I found a solution to the problem. Still might need to be something that needs to be addressed within the netbeans development crew, or I'm just missing something.

I was able to get my dll (in /release/modules/lib) with dependencies on winUSB.dll in the system32 folder working with JNA if I created a new netbeans platform application on the 32 bit computer from scratch.

Any Netbeans Platform Project that I start from the 64 bit computer and then transfer to a 32 bit computer will not load the dll dependencies correctly. You can debug them on the 32 bit computer but it will never work outside of the Netbeans IDE (7.4).

OTHER TIPS

It is hard to tell exactly what is going on without at least an error message to go on. Assuming you don't have an minimum API version issue in your DLL, my educated guess is that you A) forgot to set the java.library.path, and B) will need additional copies of your binary because you cannot use the same dll on 32 and 64 bit machines. Under some circumstances, you may need to work very hard to avoid a third dll for 32 bit Vm's running on 64 bit machines (aka WoW64).

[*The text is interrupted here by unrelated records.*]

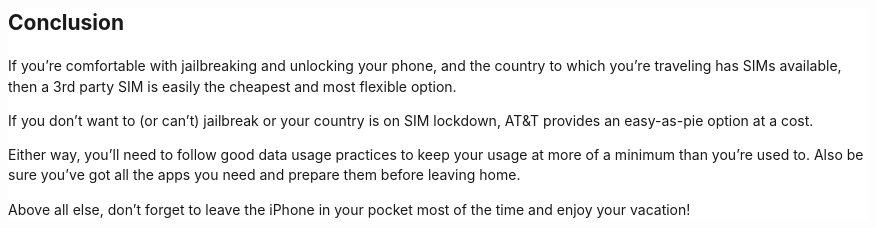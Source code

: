 ## Conclusion

If you’re comfortable with jailbreaking and unlocking your phone, and the country to which you’re traveling has SIMs available, then a 3rd party SIM is easily the cheapest and most flexible option.

If you don’t want to (or can’t) jailbreak or your country is on SIM lockdown, AT&T provides an easy-as-pie option at a cost.

Either way, you’ll need to follow good data usage practices to keep your usage at more of a minimum than you’re used to. Also be sure you’ve got all the apps you need and prepare them before leaving home.

Above all else, don’t forget to leave the iPhone in your pocket most of the time and enjoy your vacation!
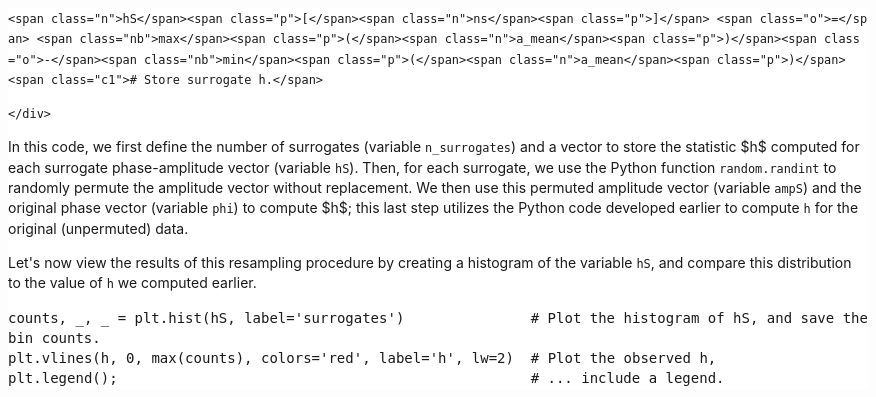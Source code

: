     <span class="n">hS</span><span class="p">[</span><span class="n">ns</span><span class="p">]</span> <span class="o">=</span> <span class="nb">max</span><span class="p">(</span><span class="n">a_mean</span><span class="p">)</span><span class="o">-</span><span class="nb">min</span><span class="p">(</span><span class="n">a_mean</span><span class="p">)</span>        <span class="c1"># Store surrogate h.</span>
</pre></div>

    </div>
</div>
</div>

</div>
</div>

<div class="jb_cell">

<div class="cell border-box-sizing text_cell rendered"><div class="inner_cell">
<div class="text_cell_render border-box-sizing rendered_html">
<p>In this code, we first define the number of surrogates (variable <code>n_surrogates</code>) and a vector to store the statistic $h$ computed for each surrogate phase-amplitude vector (variable <code>hS</code>). Then, for each surrogate, we use the Python function <code>random.randint</code> to randomly permute the amplitude vector without replacement. We then use this permuted amplitude vector (variable <code>ampS</code>) and the original phase vector (variable <code>phi</code>) to compute $h$; this last step utilizes the Python code developed earlier to compute <code>h</code> for the original (unpermuted) data.</p>
<p>Let's now view the results of this resampling procedure by creating a histogram of the variable <code>hS</code>, and compare this distribution to the value of <code>h</code> we computed earlier.</p>

</div>
</div>
</div>
</div>

<div class="jb_cell">

<div class="cell border-box-sizing code_cell rendered">
<div class="input">

<div class="inner_cell">
    <div class="input_area">
<div class=" highlight hl-ipython3"><pre><span></span><span class="n">counts</span><span class="p">,</span> <span class="n">_</span><span class="p">,</span> <span class="n">_</span> <span class="o">=</span> <span class="n">plt</span><span class="o">.</span><span class="n">hist</span><span class="p">(</span><span class="n">hS</span><span class="p">,</span> <span class="n">label</span><span class="o">=</span><span class="s1">&#39;surrogates&#39;</span><span class="p">)</span>               <span class="c1"># Plot the histogram of hS, and save the bin counts.</span>
<span class="n">plt</span><span class="o">.</span><span class="n">vlines</span><span class="p">(</span><span class="n">h</span><span class="p">,</span> <span class="mi">0</span><span class="p">,</span> <span class="nb">max</span><span class="p">(</span><span class="n">counts</span><span class="p">),</span> <span class="n">colors</span><span class="o">=</span><span class="s1">&#39;red&#39;</span><span class="p">,</span> <span class="n">label</span><span class="o">=</span><span class="s1">&#39;h&#39;</span><span class="p">,</span> <span class="n">lw</span><span class="o">=</span><span class="mi">2</span><span class="p">)</span>  <span class="c1"># Plot the observed h,</span>
<span class="n">plt</span><span class="o">.</span><span class="n">legend</span><span class="p">();</span>                                                 <span class="c1"># ... include a legend.</span>
</pre></div>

I would start by figuring out exactly what netbeans is packaging for you when you package "as a ZIP distribution." Your DLL file needs to be included somewhere and you must specify its location using -Djava.library.path= when you launch the application. See this related post about loading libraries for more information about how to point java to your native library. This path will be what you change to load 32/64 bit dlls or even dylibs for OS X and shared objects for the unixes. You should also seriously consider a more reliable (IDE independent) method of building and packing your library to avoid these interesting problems.